Top tips - OCDUKYA Isabel
Top tips for the recently diagnosed:
1. Find out more about OCD. Many people think they know what OCD is due to the overuse of the term “I’m a bit OCD” so it’s important that you actually understand the causes and symptoms of your disorder as well as any ways of treating it. There are many websites that go into detail about OCD, including Mind, the NHS website and, of course, OCD-UK. Through doing this, you will be able to recognise “OCD thoughts” and challenge them before they become part of your life whilst also accepting that these thoughts are not abnormal.
2. Don’t be afraid to seek treatment early. Even if your symptoms are not bothering you enough to make you want to seek treatment, doing it early could stop the OCD spreading into other areas of your life. For example, my OCD started as constantly having to confess anything I had done wrong to my mum, but now my main concerns are contamination. If I had done something about the OCD earlier (as my mum had urged me to), I might never have had the worries that I’m having now. Treatment isn’t just going to see a doctor; there are so many self-help resources and books out there that you could try without having to talk to a professional, if you feel more nervous about doing that.
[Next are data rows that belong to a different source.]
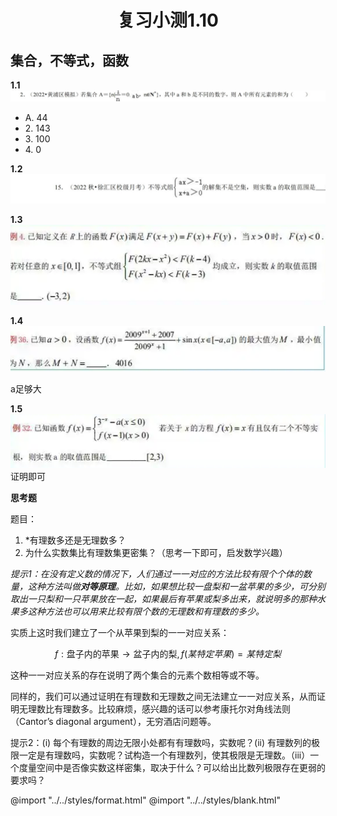 
<!-- markdownlint-disable MD033 -->
<h1 style = "text-align: center !important;">复习小测1.10</h1>


## 集合，不等式，函数

**1.1** ![1](image/fx1.png)

<ul class = "optionsr">
    <li>A. 44</li>
    <li>2. 143</li>
    <li>3. 100</li>
    <li>4. 0</li>
</ul>

<!--143-->

**1.2** ![2](image/fx2.png)

<!-- $(-1, + \inf)$-->

**1.3** ![3](image/fx3.png)

<!-- $(-2,3)$-->

**1.4** ![4](image/fx4.png)

a足够大

<!-- 4016-->

**1.5** ![5](image/fx5.png)
证明即可

**思考题**

题目：

1. *有理数多还是无理数多？
2. 为什么实数集比有理数集更密集？（思考一下即可，启发数学兴趣）

*提示1：在没有定义数的情况下，人们通过一一对应的方法比较有限个个体的数量，这种方法叫做**对等原理**。比如，如果想比较一盘梨和一盆苹果的多少，可分别取出一只梨和一只苹果放在一起，如果最后有苹果或梨多出来，就说明多的那种水果多这种方法也可以用来比较有限个数的无理数和有理数的多少。*

实质上这时我们建立了一个从苹果到梨的一一对应关系：

$$ f: \text{盘子内的苹果} \to \text{盆子内的梨}, f(某特定苹果) = 某特定梨$$

这种一一对应关系的存在说明了两个集合的元素个数相等或不等。

同样的，我们可以通过证明在有理数和无理数之间无法建立一一对应关系，从而证明无理数比有理数多。比较麻烦，感兴趣的话可以参考康托尔对角线法则（Cantor’s diagonal argument），无穷酒店问题等。

提示2：(i) 每个有理数的周边无限小处都有有理数吗，实数呢？(ii) 有理数列的极限一定是有理数吗，实数呢？试构造一个有理数列，使其极限是无理数。（iii）一个度量空间中是否像实数这样密集，取决于什么？可以给出比数列极限存在更弱的要求吗？

<!-- markdownlint-enable MD033 -->

@import "../../styles/format.html"
@import "../../styles/blank.html"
3. Be open about how you are struggling. One of the main reasons that OCD is misunderstood is because not enough people talk about what they are going through. Talking to someone will not only help you to get things out of your head and provide you with a person that can comfort you, it might even help someone else to open up about their mental health as well. This person doesn’t have to be related to you; you could talk to anyone that you feel comfortable with.
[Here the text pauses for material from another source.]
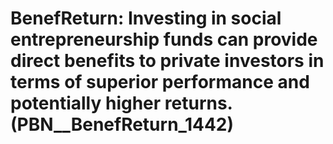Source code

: # BenefReturn: __Investing in social entrepreneurship funds can provide direct benefits to private investors in terms of superior performance and potentially higher returns.__ (PBN__BenefReturn_1442)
4. Don’t give up straight away. OCD is a bully. It’s going to make you want to give up and quit immediately but don’t let the bully win. If you let OCD get the better of you, it will only get worse. Think of someone constantly nagging you to do their homework … if you keep doing it for them, they will keep coming back and asking you to do more. I find the analogy of OCD being like a parrot on your shoulder quite helpful: it’s annoying, loud and won’t shut up!
5. Don’t be ashamed of your OCD. OCD is a disorder. It’s not your fault that you have it and it doesn’t show any weakness on your part. Michelle Obama once said: “Whether an illness affects your heart, your leg or your brain, it’s still an illness, and there should be no distinction.”
6. Remember that you are not alone. 2% of the population suffers with OCD. There are so many websites and forums that allow you to connect with others who are going through similar experiences to you. This is not a fight that you have to go through by yourself!